Want to keep your friendship with guy friends strictly non-romantic? These tips may help you straighten out a potentially messy situation:
Drool for Your Idol
We have it when you gush about Zac Efron or swoon over Robert Pattinson. That's how Cindy successfully kept a wannabe suitor in the friend zone. When Bob began getting all sweet on her (with very little prompting from Cindy), she went on and on about her crush—Chris Carraba of Dashboard Confessional—every time he was around. She raved about his eyes, his voice, and how she'd like a boyfriend like him. Bob eventually backed off. He realized he just couldn't compete with a rock star.

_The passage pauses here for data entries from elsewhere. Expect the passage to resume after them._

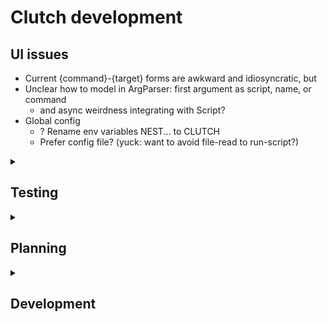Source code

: # Clutch development

## UI issues
- Current {command}-{target} forms are awkward and idiosyncratic, but
- Unclear how to model in ArgParser: first argument as script, name, or command
    - and async weirdness integrating with Script?
- Global config
    - ? Rename env variables NEST... to CLUTCH
    - Prefer config file? (yuck: want to avoid file-read to run-script?)

<details>
<summary>

## Testing

</summary>

### Platforms
- tested mostly on macOS 13+
- CI tests macOS 12 & Ubuntu Linux 22.04
- Tried Swift 5.7 on Ubuntu 22.04, but get runtime error
   - `undefined symbol: swift_getTypeByMangledNameInContext2`
   - in [MetadataLookup](https://github.com/apple/swift/blob/main/stdlib/public/runtime/MetadataLookup.cpp)

### Automated testing status
- Some configuration
- Integration testing using hand-rolled mock for SystemCalls
    - Only covering basic scenarios; need to add configuration variants
- Need to test in 5.5 if targeting
    - e.g., arg parser async requires a different API

### Manual testing variants
- Only current macOS tested
- See main [Scenarios](Tests/clutchTests/Scenarios/ClutchCommandScenario.swift)
    - Fill gaps not in workflow but configuration variants: invalid names, bad content, etc.
- See [ClutchMainTests](Tests/clutchTests/ClutchMainTests.swift) for manual integration driver

#### Nest configuration
- nest env: [none, path, nest-name] - name ignored if path given
    - nest names that are not identifiers should be rejected
- trace env: [none, any]

#### Script
- name: 0, 1, n extensions
- invalid module names: spaces, non-ascii
- lifecycle: new, update
- main type: top-level or @main (limitation: only on new)
- verify library dependency
    - new script manifest declarations should track nest library name
- build: release or debug

#### Brittle
- `// some @main comment` in a top-level main
- main style changing from top-level to `@main` on edit
- Non-compliant Package.swift
- Error messages not clear or suited for users
- Test relative paths
- Polish documentation

#### Modes
- all errors to stderr

</details>

<details>
<summary>

## Planning

</summary>

### Bugs the user has to work around
- Touch binary if rebuilt, but same (handle risk of false-positive build) 
- `fatal error` added to build failures - by Script gacking?
- handle build code=!0 errors nicely - currently shwift throwing
    - goal is to pass the same code back, no?

#### Organize user messages 
- clutch vs swift vs tool
- status vs feedback 
  - pilot error to fix 
  - underlying tool error
  - clutch issue to avoid
- enumerate clutch messages to validate error testing
- Skip or upgrade tracing? 

### Missing user features
- P2 CI+badging for reliability signal
- P2 --verbose clutch status/steps when logging enabled
- P2 caution mode (or just upgrade?)
    - detect unexpected duplicates (peer much larger than script from new source)
    - check peer-declaration == source-presence
    - report when peer found in multiple Nest (esp. if using env variable)
    - main goal is to avoid losing any changes
- P3 init-name{.Nest}: cat plus capture, chmod?
- P3 SCM - automatically check in each version of a script?
- P3 Persistent config +/- environment
    - Read configuration from `$HOME/.clutch` (or `$XDG_CONFIG_HOME`)
    - Update code to load configuration defaults at build-time
- P3 Deploy?: scatter scripts, audit scatter, report status, and build/deploy all
    - based on tracking source of peer
- P3 sysCall tracing when tracing enabled (FFDC)
- P4 Guide: more needed for junior developers to get started?
- P4 Support generating and running scripts by reading input stream
    - If script file does not exist and there is standard input
    - then pipe stdin to the script file before starting
    - e.g., `someGenScript | clutch newScriptName --help`:
        - create local file `newScriptName`
        - build to nest as usual
        - run as usual (here to test --help arguments)
- P4 `clutch name --init newname`: make local newname script from name in Nest
    - used to start with a given template

#### P3 first-failure data capture
- goal-1 is for unknowing users to solve issue on first record of error
- Capture clutch and SystemCalls messages, report details on error
- using RecordSystemCalls from tests
- goal-2 limited control over feedback
    - sensor: output channel
    - sensitivity: (quiet, record, and loud)
    - but default should be most helpful in most cases
- related: segregating output channels for clutch, build, and executable

### Features avoided, mainly for simplicity and disutility
- monitoring executions? No, want the tool to build and invoke, not be big brother
- build trigger based on diffs
- more indirection or control over naming
- ? reading config.  Happy path should be 2 file+date-checks & invocation

</details>

<details>
<summary>

## Development

</summary>

## Development
### Missing dev features
- version (command, help string; update as part of tagging)

### Code issues
- remove run-peer command - runs without prefix

### ArgParser (AP) variant failing - solve or reject
- Unclear how AP can model the first arg as a script, name, or command
- Investigate whether Schwift wrapping is interfering:
- not running async run()'s if not AsyncParsableCommand
- but top-level command must be AsyncParsable
- but ClutchAP extends Script to get Shell support
- ArgParser happy when ClutchAP extends AsyncParsable
- but Shell gacks b/c not running the magic underloaded run() async


#### Libraries: shwift seems to get it right for Linux et al
- Using System, NIO
- Avoiding Foundation
- Avoiding [tools support core](https://github.com/apple/swift-tools-support-core) as deprecated though from Apple
    - but see testing InMemoryFileSystem?
- archive TBD: Apple Data has compression API's, but no zip option?
    - https://www.hackingwithswift.com/example-code/system/how-to-compress-and-decompress-data
    - https://github.com/ZipArchive/ZipArchive
    - https://forums.swift.org/t/task-safe-way-to-write-a-file-asynchronously/54639

</details>
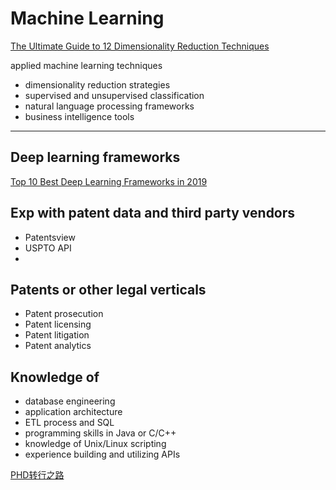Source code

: # Machine Learning

[The Ultimate Guide to 12 Dimensionality Reduction Techniques](https://www.analyticsvidhya.com/blog/2018/08/dimensionality-reduction-techniques-python/)

applied machine learning techniques

- dimensionality reduction strategies
- supervised and unsupervised classification
- natural language processing frameworks
- business intelligence tools

---

## Deep learning frameworks

[Top 10 Best Deep Learning Frameworks in 2019](https://towardsdatascience.com/top-10-best-deep-learning-frameworks-in-2019-5ccb90ea6de)

## Exp with patent data and third party vendors

- Patentsview
- USPTO API
- 

## Patents or other legal verticals

- Patent prosecution
- Patent licensing
- Patent litigation
- Patent analytics

## Knowledge of

- database engineering
- application architecture
- ETL process and SQL
- programming skills in Java or C/C++
- knowledge of Unix/Linux scripting
- experience building and utilizing APIs

[PHD转行之路]([http://www.juyang.co/phd%E8%BD%AC%E8%A1%8C%E4%B9%8B%E8%B7%AF/](http://www.juyang.co/phd转行之路/))

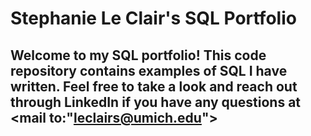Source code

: # Stephanie Le Clair's SQL Portfolio

## Welcome to my SQL portfolio! This code repository contains examples of SQL I have written. Feel free to take a look and reach out through LinkedIn if you have any questions at <mail to:"leclairs@umich.edu">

Stop Being "One of the Guys"
It's a bonus for us guys to find a girl we can just hang with. Larry, who was into hiking, photography, and rock climbing, hit it off with Annette because she was game for anything. She joined Larry and his group, whether it was scaling a 40-foot wall or shooting seascapes in Anawangin. But while Annette was enjoying what she loved doing with new friends. Larry was getting a different vibe. Here was this amazing girl who share his hobbies and in whom he saw a potential girlfriend. Annette's solution to keeping it platonic? She stopped going out with Larry alone and started hanging out with the others more. Larry got the hint without resenting her, and they still hang out once in a while.
Spell It Out
If we guys are out trolling for a girl and she doesn't bite, we'll go and search for other fish in the sea. So if you're serious about staying friends, be direct and say so. He'll listen. Don't just hope he'll get the message. I promise you he won't for sure, we're supposed to be hunter-gatherers and good at figuring out maps but some mind games girls play aren't exactly our cup tea. So don't keep quiet—say something. We aren't telepathic. If you say you'll think about it, you'd better because Romeo will be waiting for an answer. Romeo will be waiting for an answer. Never say "I don't know." Even that much-abused "friends na lang tayo" will work. But until you haven't said no, nope, nyet, nada, zip, zero, or you-don't-have-a-snowball's-chance-in-hell in plain language, he'll hound you to the ends of the earth.
Don't worry about losing a bud if you come clean about your just-friends feelings. If he's sincere about staying pals, he'll behave like one. (But don't expect him to jump for joy when you first confront him. Let the dude wallow for awhile). A heart-to-heart talk may do wonders for your friendship—sans all that tension, you can be more yourselves. I wouldn't be able to ask Dominique for advice on romantic matters now had I kept my feelings for her bottled up. It also helped that she was open to staying friends despite my affections.
But if he starts acting like a jerk after you clearly tell him you can never seem him other than as a movie buddy or a rainy-afternoon-phone-pal, then walk away. You're better off without him. Guys will back off as soon as you tell them to—unless of course he's an obsessive stalker-psycho-freak. But then that's another story.